Within the data below, find the string "although" and return each line where it occurs.

[Information supplied — start]

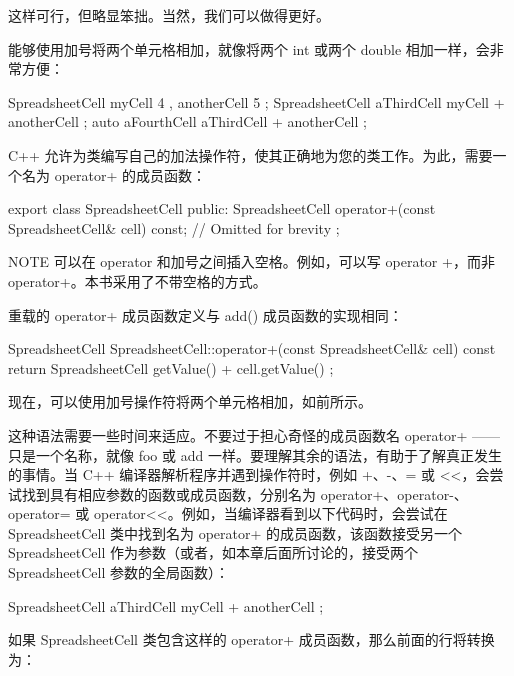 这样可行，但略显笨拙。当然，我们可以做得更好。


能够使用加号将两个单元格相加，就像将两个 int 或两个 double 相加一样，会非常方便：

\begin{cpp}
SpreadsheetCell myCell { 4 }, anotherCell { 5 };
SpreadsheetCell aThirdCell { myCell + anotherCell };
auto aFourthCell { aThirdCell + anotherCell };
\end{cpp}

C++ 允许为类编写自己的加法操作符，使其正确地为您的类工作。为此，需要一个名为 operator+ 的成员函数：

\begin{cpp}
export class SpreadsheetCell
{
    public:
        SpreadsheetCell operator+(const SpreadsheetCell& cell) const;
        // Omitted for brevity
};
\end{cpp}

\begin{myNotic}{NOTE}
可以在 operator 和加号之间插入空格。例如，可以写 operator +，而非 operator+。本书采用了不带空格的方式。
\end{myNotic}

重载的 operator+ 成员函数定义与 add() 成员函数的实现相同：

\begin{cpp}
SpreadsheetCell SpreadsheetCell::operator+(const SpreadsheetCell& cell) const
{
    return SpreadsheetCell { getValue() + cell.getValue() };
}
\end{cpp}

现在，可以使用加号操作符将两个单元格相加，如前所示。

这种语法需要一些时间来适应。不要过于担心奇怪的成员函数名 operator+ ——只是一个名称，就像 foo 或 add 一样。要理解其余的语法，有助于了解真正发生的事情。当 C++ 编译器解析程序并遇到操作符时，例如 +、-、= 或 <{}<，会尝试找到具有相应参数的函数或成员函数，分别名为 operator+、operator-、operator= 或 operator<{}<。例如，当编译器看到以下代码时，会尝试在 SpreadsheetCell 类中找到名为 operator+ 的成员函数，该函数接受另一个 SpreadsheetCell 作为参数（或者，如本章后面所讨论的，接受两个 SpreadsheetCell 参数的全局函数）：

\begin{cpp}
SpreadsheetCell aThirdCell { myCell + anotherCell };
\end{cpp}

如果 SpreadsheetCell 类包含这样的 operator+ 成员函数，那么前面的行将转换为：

[Information supplied — finish]
[Information supplied — start]

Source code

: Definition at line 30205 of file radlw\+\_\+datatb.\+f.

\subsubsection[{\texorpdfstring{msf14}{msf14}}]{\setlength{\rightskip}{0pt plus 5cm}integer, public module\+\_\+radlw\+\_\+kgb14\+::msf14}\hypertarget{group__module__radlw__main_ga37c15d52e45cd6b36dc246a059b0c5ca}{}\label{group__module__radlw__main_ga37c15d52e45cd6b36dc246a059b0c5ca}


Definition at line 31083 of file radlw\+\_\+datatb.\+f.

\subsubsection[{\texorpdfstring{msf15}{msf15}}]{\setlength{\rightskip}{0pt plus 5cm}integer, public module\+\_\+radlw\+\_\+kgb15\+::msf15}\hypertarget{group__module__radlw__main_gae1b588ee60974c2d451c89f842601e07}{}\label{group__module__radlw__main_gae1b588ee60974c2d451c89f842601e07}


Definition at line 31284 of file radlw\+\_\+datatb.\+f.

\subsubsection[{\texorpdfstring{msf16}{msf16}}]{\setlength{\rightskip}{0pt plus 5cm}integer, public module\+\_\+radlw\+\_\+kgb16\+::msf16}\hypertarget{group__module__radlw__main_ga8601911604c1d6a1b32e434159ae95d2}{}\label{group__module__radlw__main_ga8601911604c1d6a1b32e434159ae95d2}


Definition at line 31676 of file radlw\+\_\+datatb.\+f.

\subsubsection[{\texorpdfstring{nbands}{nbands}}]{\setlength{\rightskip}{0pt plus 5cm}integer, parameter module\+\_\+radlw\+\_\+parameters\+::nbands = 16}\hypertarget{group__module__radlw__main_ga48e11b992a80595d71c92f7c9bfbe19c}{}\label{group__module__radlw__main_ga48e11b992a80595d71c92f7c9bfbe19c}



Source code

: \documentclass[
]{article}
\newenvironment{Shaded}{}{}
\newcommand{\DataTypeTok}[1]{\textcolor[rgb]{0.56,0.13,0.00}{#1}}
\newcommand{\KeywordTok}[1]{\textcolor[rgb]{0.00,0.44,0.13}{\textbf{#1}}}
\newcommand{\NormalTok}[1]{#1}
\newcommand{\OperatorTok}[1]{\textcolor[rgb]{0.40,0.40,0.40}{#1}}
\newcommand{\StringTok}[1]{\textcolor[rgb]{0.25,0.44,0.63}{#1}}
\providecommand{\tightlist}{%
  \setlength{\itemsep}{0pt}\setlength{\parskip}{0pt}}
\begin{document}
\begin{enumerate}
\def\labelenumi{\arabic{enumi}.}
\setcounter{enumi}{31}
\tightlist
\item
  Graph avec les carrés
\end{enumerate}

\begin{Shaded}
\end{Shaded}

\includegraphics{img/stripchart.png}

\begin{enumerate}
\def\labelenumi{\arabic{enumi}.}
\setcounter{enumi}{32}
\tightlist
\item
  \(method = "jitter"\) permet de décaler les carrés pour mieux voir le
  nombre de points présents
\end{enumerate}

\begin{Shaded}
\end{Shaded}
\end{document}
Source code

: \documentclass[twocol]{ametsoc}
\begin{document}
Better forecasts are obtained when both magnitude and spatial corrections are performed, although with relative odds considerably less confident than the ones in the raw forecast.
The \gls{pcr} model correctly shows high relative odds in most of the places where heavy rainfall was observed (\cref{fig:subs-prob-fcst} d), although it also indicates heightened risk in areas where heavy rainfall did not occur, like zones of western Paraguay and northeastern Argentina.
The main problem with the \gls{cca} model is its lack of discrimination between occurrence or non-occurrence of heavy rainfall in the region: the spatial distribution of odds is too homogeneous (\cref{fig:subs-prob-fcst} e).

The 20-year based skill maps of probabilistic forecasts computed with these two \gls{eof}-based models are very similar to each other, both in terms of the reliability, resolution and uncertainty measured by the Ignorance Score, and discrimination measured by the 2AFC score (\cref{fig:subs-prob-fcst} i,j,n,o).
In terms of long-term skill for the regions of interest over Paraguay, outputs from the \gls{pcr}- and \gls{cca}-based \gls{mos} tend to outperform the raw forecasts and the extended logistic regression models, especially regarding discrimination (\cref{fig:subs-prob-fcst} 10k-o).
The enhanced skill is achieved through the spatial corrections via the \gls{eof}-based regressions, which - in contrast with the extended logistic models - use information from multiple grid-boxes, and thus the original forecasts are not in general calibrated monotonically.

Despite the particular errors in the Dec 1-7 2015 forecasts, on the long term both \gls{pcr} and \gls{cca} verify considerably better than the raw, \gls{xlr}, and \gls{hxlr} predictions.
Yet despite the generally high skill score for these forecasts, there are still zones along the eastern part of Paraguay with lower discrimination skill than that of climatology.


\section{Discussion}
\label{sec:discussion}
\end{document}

[Information supplied — finish]
[Information supplied — start]

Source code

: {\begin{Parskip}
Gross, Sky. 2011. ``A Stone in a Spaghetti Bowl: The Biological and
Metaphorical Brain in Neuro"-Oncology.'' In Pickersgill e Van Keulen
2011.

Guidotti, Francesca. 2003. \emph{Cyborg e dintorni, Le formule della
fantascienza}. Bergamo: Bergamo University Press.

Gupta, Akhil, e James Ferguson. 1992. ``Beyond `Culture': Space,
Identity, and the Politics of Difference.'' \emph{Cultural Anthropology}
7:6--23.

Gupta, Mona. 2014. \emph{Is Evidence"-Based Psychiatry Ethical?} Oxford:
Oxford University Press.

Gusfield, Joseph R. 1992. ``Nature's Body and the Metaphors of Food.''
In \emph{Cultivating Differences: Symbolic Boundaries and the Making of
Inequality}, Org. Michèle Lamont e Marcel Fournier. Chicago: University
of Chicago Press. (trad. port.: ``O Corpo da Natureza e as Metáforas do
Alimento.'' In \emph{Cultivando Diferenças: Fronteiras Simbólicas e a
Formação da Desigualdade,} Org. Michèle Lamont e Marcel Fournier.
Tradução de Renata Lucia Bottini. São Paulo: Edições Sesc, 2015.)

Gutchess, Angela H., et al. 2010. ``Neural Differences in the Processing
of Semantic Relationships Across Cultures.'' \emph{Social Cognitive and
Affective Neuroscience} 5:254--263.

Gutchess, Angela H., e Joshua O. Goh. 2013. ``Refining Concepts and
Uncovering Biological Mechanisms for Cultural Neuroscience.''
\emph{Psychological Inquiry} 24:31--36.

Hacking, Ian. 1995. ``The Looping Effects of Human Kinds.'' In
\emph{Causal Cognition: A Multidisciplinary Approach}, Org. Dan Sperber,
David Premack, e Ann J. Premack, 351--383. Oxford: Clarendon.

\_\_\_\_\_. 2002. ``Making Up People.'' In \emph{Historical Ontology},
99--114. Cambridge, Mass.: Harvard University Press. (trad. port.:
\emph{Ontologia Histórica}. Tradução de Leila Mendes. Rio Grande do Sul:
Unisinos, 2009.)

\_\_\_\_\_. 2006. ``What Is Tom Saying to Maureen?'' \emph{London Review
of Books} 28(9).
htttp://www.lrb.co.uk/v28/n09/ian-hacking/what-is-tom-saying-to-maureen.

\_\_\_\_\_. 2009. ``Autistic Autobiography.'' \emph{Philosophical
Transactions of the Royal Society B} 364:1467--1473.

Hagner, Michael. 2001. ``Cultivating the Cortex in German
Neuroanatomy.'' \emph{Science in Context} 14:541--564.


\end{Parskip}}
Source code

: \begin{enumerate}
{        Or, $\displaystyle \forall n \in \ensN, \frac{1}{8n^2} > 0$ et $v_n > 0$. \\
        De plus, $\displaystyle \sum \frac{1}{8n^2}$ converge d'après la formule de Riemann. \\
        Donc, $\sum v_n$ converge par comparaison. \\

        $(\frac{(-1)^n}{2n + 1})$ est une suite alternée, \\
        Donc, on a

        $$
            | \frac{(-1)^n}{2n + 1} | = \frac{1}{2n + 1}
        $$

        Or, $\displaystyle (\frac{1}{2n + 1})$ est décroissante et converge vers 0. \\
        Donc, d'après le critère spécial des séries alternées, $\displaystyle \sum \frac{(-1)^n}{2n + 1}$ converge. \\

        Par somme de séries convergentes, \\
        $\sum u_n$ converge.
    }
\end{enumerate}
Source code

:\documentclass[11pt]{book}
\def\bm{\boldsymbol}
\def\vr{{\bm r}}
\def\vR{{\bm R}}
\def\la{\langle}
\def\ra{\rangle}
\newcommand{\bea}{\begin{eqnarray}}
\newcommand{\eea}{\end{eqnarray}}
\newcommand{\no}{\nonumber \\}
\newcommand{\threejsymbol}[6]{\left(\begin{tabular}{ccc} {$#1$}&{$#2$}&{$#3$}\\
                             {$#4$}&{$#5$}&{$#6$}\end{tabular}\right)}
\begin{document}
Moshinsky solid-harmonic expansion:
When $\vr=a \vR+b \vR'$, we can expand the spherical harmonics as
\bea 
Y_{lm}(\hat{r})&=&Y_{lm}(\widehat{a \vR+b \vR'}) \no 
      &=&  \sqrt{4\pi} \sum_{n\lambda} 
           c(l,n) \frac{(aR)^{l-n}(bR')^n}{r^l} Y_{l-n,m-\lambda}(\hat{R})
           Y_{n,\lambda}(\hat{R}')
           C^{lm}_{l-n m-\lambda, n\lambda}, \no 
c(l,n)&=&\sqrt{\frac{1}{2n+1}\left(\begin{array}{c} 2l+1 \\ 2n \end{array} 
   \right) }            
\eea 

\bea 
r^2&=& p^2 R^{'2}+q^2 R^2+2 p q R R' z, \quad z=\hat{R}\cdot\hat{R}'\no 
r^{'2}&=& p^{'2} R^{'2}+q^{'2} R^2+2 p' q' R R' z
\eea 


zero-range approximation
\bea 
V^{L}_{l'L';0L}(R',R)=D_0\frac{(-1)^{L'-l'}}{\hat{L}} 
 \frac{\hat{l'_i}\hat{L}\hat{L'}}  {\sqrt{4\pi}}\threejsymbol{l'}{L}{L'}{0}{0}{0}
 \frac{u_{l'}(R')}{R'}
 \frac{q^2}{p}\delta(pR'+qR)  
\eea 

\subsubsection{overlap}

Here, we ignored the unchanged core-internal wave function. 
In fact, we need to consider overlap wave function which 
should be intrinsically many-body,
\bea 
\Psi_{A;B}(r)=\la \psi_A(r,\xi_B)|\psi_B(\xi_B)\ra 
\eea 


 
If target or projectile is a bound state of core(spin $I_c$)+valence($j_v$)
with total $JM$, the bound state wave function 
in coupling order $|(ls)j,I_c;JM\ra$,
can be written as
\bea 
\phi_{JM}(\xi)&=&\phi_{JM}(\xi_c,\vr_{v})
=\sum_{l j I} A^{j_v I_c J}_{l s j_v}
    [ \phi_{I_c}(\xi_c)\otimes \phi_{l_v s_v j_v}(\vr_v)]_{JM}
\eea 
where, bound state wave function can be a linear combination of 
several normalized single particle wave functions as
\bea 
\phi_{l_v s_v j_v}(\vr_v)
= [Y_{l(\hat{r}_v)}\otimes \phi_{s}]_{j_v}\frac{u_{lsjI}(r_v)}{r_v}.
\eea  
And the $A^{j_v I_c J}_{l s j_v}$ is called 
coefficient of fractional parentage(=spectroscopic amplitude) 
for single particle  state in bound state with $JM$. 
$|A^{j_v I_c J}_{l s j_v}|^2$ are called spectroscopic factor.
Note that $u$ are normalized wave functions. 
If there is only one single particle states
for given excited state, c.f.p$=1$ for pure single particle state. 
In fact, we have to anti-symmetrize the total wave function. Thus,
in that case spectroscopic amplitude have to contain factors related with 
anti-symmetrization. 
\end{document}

[Information supplied — finish]

- [Solution to the problem]:
Better forecasts are obtained when both magnitude and spatial corrections are performed, although with relative odds considerably less confident than the ones in the raw forecast.
The \gls{pcr} model correctly shows high relative odds in most of the places where heavy rainfall was observed (\cref{fig:subs-prob-fcst} d), although it also indicates heightened risk in areas where heavy rainfall did not occur, like zones of western Paraguay and northeastern Argentina.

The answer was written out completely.